My Childhood
Things get a little blurry viewed from a distance of 50 or 60 years and I don’t remember that many details but I will list some of the memories of living on the farm in the Owl City Community.
Dad and Mother bought about 80 acres of land in 1946-47 partly with money they had saved from his military service during World War II. The first memories of my childhood are of moving to that farm in the Owl City or the Pugh Community as some called it, just south of Hoxie, Arkansas. I have memory glimpses of the time we lived in the Lunsford Community in Craighead County, Arkansas, but I cannot say for sure if they are memories or stories I have heard. I remember a big truck filled with farm equipment and horses driving up and people walking around the truck looking at the horses and worrying about them being hurt. The house was somewhat of a disappointment to mother but dad was excited and explaining that it needed lots of work but it was ours. The idea of owning a farm and making a living on it was, I am sure, one of dad's dreams. The war was over, things were looking up and country life where you knew your neighbors and plenty of room to raise a family was a thought near and dear to many of the returning service men.
The house was a small wood frame and tar paper covered building with a kind of lean-to kitchen and no chimney in the front room. We had to run the stovepipe for the wood stove out the window until a more permanent arrangement could be built. I remember a front porch, not the ordinary kind but a square platform of boards. I think it served as a place to wipe the mud from your shoes before you entered the house and little else. The kitchen was very small and in it we had a wood cook stove, an old icebox, a meal chest and a home made table and chairs. On one side of the table was a long stool. The icebox was just that, not a refrigerator, we did not have electricity. The meal chest was a long rectangular box divided into two compartments and standing on four legs It was where mother kept her bread making material. On one side there was flour and the other side corn meal, baking powder, baking soda and dough roller. A dough board sits just above of the flour and meal boxes, kind of a sliding work board where she rolled the dough for biscuits and pies and made the corn bread.
We had a log barn out back for the livestock, which at that time was the horses and a milk cow or two, a few hogs and some chickens. This was farm life as they had known it and the whole family set in to make it work. I was about 4 or 5 years old at the time and not big enough to understand what was going on but I am sure the challenge of all this must have been overwhelming at times.

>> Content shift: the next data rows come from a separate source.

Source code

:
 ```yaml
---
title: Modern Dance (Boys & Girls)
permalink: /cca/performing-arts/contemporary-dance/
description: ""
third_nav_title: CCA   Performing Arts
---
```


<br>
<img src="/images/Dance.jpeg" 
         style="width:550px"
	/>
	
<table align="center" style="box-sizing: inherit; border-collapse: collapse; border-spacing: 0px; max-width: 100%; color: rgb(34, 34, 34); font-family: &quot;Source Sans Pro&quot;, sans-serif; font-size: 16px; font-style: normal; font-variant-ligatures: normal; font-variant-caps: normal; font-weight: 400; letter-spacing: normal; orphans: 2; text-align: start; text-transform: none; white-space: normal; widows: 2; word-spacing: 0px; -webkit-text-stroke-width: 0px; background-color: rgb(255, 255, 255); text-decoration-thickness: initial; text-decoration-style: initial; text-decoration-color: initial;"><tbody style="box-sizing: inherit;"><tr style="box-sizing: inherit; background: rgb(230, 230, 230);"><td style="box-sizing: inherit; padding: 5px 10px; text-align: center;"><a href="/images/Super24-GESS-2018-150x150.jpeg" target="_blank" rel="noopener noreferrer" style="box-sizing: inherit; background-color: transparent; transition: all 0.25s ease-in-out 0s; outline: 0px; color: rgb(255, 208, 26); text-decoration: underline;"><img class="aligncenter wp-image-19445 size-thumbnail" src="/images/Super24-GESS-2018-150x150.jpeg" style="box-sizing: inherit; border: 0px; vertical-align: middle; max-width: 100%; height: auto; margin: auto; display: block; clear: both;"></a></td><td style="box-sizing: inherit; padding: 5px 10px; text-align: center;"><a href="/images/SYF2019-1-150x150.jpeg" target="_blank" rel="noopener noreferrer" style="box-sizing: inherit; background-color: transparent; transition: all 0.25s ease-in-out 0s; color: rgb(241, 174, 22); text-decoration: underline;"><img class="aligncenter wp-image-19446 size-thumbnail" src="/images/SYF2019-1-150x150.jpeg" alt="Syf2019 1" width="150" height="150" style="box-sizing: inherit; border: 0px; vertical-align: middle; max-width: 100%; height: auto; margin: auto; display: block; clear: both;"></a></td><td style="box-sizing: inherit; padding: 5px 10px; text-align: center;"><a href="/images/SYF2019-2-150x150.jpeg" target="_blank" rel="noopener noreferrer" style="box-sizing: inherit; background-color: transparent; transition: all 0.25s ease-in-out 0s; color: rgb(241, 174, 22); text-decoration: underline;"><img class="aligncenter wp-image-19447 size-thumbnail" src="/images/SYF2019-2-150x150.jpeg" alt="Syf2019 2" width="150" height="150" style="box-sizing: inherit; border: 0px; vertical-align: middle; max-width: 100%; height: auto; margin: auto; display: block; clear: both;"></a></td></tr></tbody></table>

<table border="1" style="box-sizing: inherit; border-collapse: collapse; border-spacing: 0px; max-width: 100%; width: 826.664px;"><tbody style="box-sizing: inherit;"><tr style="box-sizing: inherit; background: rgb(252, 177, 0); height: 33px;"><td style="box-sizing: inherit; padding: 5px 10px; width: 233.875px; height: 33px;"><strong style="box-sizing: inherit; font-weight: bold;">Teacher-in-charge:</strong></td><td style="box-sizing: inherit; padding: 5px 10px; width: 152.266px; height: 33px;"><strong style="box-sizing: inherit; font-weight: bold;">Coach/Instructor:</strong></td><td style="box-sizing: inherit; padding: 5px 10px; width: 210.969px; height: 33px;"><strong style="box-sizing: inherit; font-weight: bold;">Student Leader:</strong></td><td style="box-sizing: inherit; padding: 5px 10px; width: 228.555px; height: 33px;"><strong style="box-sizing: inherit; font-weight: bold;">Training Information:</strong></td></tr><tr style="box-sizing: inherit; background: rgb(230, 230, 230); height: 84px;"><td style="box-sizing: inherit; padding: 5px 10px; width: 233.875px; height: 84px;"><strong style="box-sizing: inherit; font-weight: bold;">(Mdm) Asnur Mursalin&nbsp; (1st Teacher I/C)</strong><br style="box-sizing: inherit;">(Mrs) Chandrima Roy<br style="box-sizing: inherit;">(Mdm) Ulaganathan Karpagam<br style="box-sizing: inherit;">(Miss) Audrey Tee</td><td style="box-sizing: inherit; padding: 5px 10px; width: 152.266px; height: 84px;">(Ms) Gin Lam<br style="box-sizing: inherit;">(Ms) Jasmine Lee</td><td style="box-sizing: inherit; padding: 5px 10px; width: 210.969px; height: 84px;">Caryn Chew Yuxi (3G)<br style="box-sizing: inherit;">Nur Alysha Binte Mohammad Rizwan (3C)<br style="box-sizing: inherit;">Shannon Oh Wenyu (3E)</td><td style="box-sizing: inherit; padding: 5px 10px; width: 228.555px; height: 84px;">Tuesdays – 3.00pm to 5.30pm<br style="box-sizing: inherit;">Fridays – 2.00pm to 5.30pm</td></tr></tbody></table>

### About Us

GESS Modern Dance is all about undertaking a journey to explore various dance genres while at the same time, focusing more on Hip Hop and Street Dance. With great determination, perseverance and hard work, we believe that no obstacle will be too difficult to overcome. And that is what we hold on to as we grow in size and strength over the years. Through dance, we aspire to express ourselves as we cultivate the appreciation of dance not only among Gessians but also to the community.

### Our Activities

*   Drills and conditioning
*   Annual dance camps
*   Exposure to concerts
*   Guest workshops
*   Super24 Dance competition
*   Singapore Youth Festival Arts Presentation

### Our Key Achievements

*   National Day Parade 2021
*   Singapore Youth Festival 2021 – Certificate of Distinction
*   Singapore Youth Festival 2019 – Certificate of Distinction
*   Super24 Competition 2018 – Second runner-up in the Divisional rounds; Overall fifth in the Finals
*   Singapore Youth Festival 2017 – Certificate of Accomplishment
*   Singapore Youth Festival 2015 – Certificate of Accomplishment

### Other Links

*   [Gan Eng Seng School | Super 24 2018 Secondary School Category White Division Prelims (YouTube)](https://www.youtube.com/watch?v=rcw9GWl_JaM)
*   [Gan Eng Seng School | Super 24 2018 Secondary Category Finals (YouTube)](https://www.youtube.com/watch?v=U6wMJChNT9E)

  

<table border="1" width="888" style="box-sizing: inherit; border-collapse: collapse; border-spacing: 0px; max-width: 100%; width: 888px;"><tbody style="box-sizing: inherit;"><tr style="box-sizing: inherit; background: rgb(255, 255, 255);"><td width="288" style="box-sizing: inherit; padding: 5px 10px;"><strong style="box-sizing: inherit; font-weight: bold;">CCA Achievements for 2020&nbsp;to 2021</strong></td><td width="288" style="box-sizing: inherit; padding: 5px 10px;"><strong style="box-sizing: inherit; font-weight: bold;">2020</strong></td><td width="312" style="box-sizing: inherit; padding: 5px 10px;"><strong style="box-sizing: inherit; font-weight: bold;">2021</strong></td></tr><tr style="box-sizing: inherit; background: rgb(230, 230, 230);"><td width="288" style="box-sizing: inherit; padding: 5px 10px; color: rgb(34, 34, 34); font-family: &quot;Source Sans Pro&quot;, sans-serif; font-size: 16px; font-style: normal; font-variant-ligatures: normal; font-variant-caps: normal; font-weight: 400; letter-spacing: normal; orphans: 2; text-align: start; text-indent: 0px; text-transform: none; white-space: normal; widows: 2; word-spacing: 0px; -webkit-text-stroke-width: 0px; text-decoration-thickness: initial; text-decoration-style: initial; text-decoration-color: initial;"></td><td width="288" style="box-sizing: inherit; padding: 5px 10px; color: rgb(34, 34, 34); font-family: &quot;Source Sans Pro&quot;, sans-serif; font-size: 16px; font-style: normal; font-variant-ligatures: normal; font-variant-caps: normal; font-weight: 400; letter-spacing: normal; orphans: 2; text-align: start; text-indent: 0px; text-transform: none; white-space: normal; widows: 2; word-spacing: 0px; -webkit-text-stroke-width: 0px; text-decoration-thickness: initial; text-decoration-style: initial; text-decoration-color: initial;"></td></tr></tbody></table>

While mother set in to make the house livable, dad and my older brothers Donald, Bobby and Delbert set in to make the farm habitable, with Donald, the oldest being in charge of us younger ones. In order to have livestock they must have a place out of the bad weather, something to eat and a good supply of water. It must have been a huge task. The thing I remember most was cutting wood, a chore that was never ending. I won’t take credit for this during the first years, I was the little guy that sat on the log to keep it from moving in the saw horse, while they used a cross cut saw to cut it into lengths that fit the stove. This changed gradually as I grew older and the chores I was able to handle were increased.
Water
Water is a subject you seldom think about, you just turn on the left knob for hot and the right for cold and keeping a little water to prime the pump is not thought of. The reality of farm life was quite different. Using only a muscle driven pitcher pump, it does not take long to figure out that a family of 5, and growing, can use a lot of water. Add to this a couple of very large work horses, a few cows and hogs not to mention the chickens, dogs and other critters hanging around a farm. The only thing you can do to increase the water output other than pumping faster is to, keep the leather gasket in good working order and weld on a longer handle. The water supply is also critical and for people who have not seen the old hand pumps or seen a pump pipe hand driven a word of explanation may be in order. Driving a new pump is an expense that is best put off until all other remedies have been tried. Driving a pump today can cost anywhere from $500 up if you do all the work. One of the things I remember dad doing was called “shooting the pump”. Now here was a thing I could agree with him on. During the very long hours of pumping I had day dreamed all the dreams a young child who had never been anywhere but to a country church and a few trips into town, could dream. After all the dreaming a slow hatred builds up and all my thoughts were on the pump. I had never shot dad's gun but I was willing to learn on the pump.I am sure dad thought long and hard and talked to his friends and neighbors before shooting the pump. When a pump is driven, the part that penetrates the ground is a sharp pointed and hollow cone shaped cylinder called a drive point. The old drive points were usually brass or galvanized steel with small slits in the sides to allow the water to seep into the pipe. The galvanized steel points were known to rust and clog up and not allow the water to enter the pipe. Using a 22 rifle to shoot the point and loosen the rust would sometimes open the slits and allow the water to flow into the pipe from the under ground aquifer. If you used too large a caliber bullet the end of the drive point could be blown off and the pump was worthless and hauling all the water to keep a farm going was not possible. Using his Remington 22 rifle and with all the children standing well back from the danger, dad successfully shot the pump.